Premature ejaculation
DSM Classification
Premature ejaculation
Persistent or recurrent ejaculation with minimal sexual stimulation before, on, or shortly after penetration and before the person wishes it. The clinician must take into account factors that affect duration of the excitement phase, such as age, novelty of the sexual partner or situation, and recent frequency of sexual activity.
Sensible Psychology Definition
When a man comes too soon
That’s it.
‘Coming too soon’ is a problem for millions of men
There is no ‘set time’ that indicates premature ejaculation has occurred. But it’s generally agreed that if a man climaxes before he has sufficiently pleasured his partner and before he and his partner would have liked, then the ejaculation was ‘premature’.
In this sense, premature ejaculation is a subjective evaluation and may mean climaxing within seconds of sexual stimulation (or occasionally even before any direct sexual stimulation).
So, for example, early sexual experiences may have been very hurried, perhaps due to fear of discovery by parents. In this way a pattern for ‘quick sex’ may have become unconsciously set in the man’s mind and body.
Premature ejaculation and performance anxiety
Premature ejaculation is a learned response and combines intense excitement with anxiety. Many men connect their sense of self worth and self esteem with their perceived ‘sexual performance’. They may feel under pressure either from themselves or from their partner to ‘perform longer’. This can result in so-called ‘performance anxiety’, which brings its own problems.
Premature ejaculation and the self fulfilling prophecy
When we don’t want something to happen, we fear it. The fear creates an expectation. The trouble is, expectation can make the thing we expect more likely to happen.
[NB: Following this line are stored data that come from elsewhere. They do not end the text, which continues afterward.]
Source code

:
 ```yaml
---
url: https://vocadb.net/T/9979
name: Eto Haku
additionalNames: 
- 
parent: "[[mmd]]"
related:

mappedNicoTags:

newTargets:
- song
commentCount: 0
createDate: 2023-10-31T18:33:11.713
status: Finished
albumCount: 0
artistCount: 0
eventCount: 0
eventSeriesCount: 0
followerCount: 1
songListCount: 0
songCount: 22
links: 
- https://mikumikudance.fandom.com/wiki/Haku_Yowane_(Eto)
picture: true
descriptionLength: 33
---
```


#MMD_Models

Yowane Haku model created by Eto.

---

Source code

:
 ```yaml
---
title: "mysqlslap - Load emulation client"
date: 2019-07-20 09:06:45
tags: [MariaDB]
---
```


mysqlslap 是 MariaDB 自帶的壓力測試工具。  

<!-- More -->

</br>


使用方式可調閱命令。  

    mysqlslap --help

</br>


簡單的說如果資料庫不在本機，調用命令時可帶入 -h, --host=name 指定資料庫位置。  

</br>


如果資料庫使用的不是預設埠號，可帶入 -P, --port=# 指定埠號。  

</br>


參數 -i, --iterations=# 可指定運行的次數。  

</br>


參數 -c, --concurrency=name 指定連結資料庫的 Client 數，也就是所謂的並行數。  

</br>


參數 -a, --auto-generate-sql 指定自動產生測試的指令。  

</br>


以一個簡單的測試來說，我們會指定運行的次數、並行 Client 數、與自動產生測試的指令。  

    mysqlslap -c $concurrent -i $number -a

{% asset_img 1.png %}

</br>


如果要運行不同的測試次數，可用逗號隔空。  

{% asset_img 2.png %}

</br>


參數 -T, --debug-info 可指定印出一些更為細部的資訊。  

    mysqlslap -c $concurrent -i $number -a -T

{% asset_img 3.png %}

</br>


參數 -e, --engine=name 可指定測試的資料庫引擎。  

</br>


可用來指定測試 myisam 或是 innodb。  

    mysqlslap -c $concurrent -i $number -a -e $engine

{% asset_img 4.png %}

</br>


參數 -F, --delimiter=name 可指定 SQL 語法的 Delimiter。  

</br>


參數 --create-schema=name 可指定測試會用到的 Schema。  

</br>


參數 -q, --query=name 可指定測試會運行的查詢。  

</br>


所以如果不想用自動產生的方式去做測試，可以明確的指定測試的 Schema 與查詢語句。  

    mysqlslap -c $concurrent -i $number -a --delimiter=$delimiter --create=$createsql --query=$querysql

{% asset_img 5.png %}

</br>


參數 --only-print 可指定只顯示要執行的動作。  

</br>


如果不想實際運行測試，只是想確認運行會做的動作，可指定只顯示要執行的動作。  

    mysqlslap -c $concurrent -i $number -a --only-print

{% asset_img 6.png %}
Placebo pills work because people expect them to work. You expect to cry at a sad movie, you expect to laugh at a comedian – and the expectation can play a greater role than people consciously realize in bringing about the response.
It’s the same with premature ejaculation (and impotence as well, of course). So the more a man fears premature ejaculation, the more his expectation becomes self fulfilling (although obviously not so fulfilling for his partner!).
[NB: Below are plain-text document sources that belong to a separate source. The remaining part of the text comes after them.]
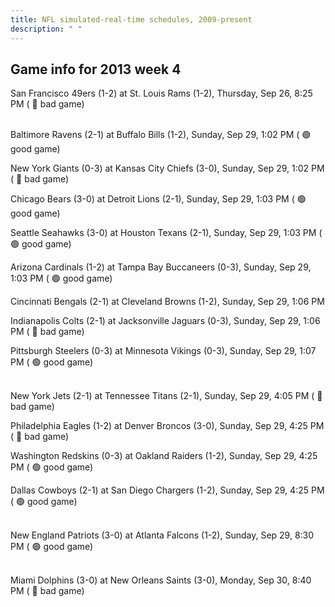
 ```yaml
---
title: NFL simulated-real-time schedules, 2009-present
description: " "
---
```


## Game info for 2013 week 4
San Francisco 49ers (1-2) at St. Louis Rams (1-2), Thursday, Sep 26, 8:25 PM (	:red_circle: bad game)

<br/>Baltimore Ravens (2-1) at Buffalo Bills (1-2), Sunday, Sep 29, 1:02 PM (	:green_circle: good game)

New York Giants (0-3) at Kansas City Chiefs (3-0), Sunday, Sep 29, 1:02 PM (	:red_circle: bad game)

Chicago Bears (3-0) at Detroit Lions (2-1), Sunday, Sep 29, 1:03 PM (	:green_circle: good game)

Seattle Seahawks (3-0) at Houston Texans (2-1), Sunday, Sep 29, 1:03 PM (	:green_circle: good game)

Arizona Cardinals (1-2) at Tampa Bay Buccaneers (0-3), Sunday, Sep 29, 1:03 PM (	:green_circle: good game)

Cincinnati Bengals (2-1) at Cleveland Browns (1-2), Sunday, Sep 29, 1:06 PM

Indianapolis Colts (2-1) at Jacksonville Jaguars (0-3), Sunday, Sep 29, 1:06 PM (	:red_circle: bad game)

Pittsburgh Steelers (0-3) at Minnesota Vikings (0-3), Sunday, Sep 29, 1:07 PM (	:green_circle: good game)

<br/>New York Jets (2-1) at Tennessee Titans (2-1), Sunday, Sep 29, 4:05 PM (	:red_circle: bad game)

Philadelphia Eagles (1-2) at Denver Broncos (3-0), Sunday, Sep 29, 4:25 PM (	:red_circle: bad game)

Washington Redskins (0-3) at Oakland Raiders (1-2), Sunday, Sep 29, 4:25 PM (	:green_circle: good game)

Dallas Cowboys (2-1) at San Diego Chargers (1-2), Sunday, Sep 29, 4:25 PM (	:green_circle: good game)

<br/>New England Patriots (3-0) at Atlanta Falcons (1-2), Sunday, Sep 29, 8:30 PM (	:green_circle: good game)

<br/>Miami Dolphins (3-0) at New Orleans Saints (3-0), Monday, Sep 30, 8:40 PM (	:red_circle: bad game)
Common treatment approaches
Antidepressants
Because the ‘anxiety’ element of premature ejaculation is well recognized, the focus of many treatments is the anxiety itself. So antidepressants may be prescribed in an attempt to reduce anxiety. Paradoxically, and most unfortunately in the circumstances, a common side effect of SSRIs is ‘orgasmic dysfunction’ (in both men and women).
The drug dapoxetine (not yet approved for use in the USA by the FDA) is an SSRI antidepressant developed specifically to treat premature ejaculation. (1)
Exercise
Physical exercises may be prescribed to strengthen the ‘PC’ (puboccocygeus) muscle.
Psychotherapy
Psychotherapy can help resolve emotional issues which may be implicated in premature ejaculation, such as sexual guilt or unconscious resentment against one’s partner. It does seem to be the case that premature ejaculation is more likely to occur during times of increased background stress in a man’s life.
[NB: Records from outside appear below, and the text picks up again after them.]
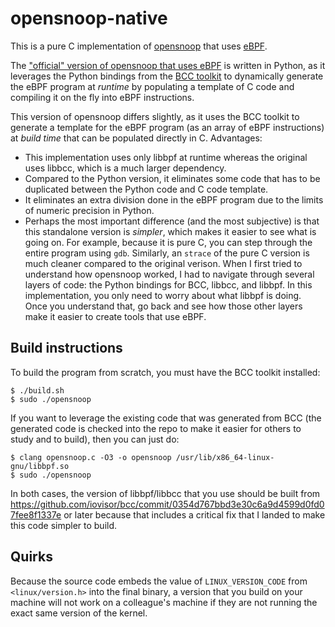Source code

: # opensnoop-native

This is a pure C implementation of [opensnoop](
http://www.brendangregg.com/blog/2014-07-25/opensnoop-for-linux.html)
that uses [eBPF](https://lwn.net/Articles/740157/).

The ["official" version of opensnoop that uses eBPF](
https://github.com/iovisor/bcc/blob/master/tools/opensnoop.py) is written
in Python, as it leverages the Python bindings from the
[BCC toolkit](https://github.com/iovisor/bcc) to dynamically generate
the eBPF program at *runtime* by populating a template of C code
and compiling it on the fly into eBPF instructions.

This version of opensnoop differs slightly, as it uses the BCC
toolkit to generate a template for the eBPF program (as an array of eBPF
instructions) at *build time* that can be populated directly in C.
Advantages:

* This implementation uses only libbpf at runtime whereas the original
  uses libbcc, which is a much larger dependency.
* Compared to the Python version, it eliminates some code that has
  to be duplicated between the Python code and C code template.
* It eliminates an extra division done in the eBPF program due to the
  limits of numeric precision in Python.
* Perhaps the most important difference (and the most subjective) is
  that this standalone version is *simpler*, which makes it easier to
  see what is going on. For example, because it is pure C, you can step
  through the entire program using `gdb`. Similarly, an `strace` of
  the pure C version is much cleaner compared to the original verison.
  When I first tried to understand how opensnoop worked, I had
  to navigate through several layers of code: the Python bindings for BCC,
  libbcc, and libbpf. In this implementation, you only need to worry
  about what libbpf is doing. Once you understand that, go back and see
  how those other layers make it easier to create tools that use eBPF.

## Build instructions

To build the program from scratch, you must have the BCC toolkit
installed:

```
$ ./build.sh
$ sudo ./opensnoop
```

If you want to leverage the existing code that was generated from
BCC (the generated code is checked into the repo to make it easier
for others to study and to build), then you can just do:

```
$ clang opensnoop.c -O3 -o opensnoop /usr/lib/x86_64-linux-gnu/libbpf.so
$ sudo ./opensnoop
```

In both cases, the version of libbpf/libbcc that you use should be
built from https://github.com/iovisor/bcc/commit/0354d767bbd3e30c6a9d4599d0fd07fee8f1337e
or later because that includes a critical fix that I landed to make
this code simpler to build.

## Quirks

Because the source code embeds the value of `LINUX_VERSION_CODE` from
`<linux/version.h>` into the final binary, a version that you build on
your machine will not work on a colleague's machine if they are not running
the exact same version of the kernel.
The sensible psychology approach
Effective therapy for premature ejaculation should address both the sources of stress that may be contributing to sexual problems and the ‘pattern imprints’ that may be influencing sexual interactions.
Hypnosis is highly effective at altering the mind/body relationship during sex because it combines relaxation with an increased sense of self control and allows positive change to happen without incurring unpleasant side effects.(2)
Directly resolving the issue of premature ejaculation makes men happier and tends to have a beneficial ripple effect in other areas of their lives.
Notes:
- This drug is still awaiting approval and is not yet available. In trials 45% of men found it delayed ejaculation by up to a minute. Side effects include: dizziness, nausea, insomnia, headache and diarrhoea.
- See: Araoz D. ‘Hypnosis in human sexuality problems.’ Am J Clin Hypn. 2005;47(4):229-42.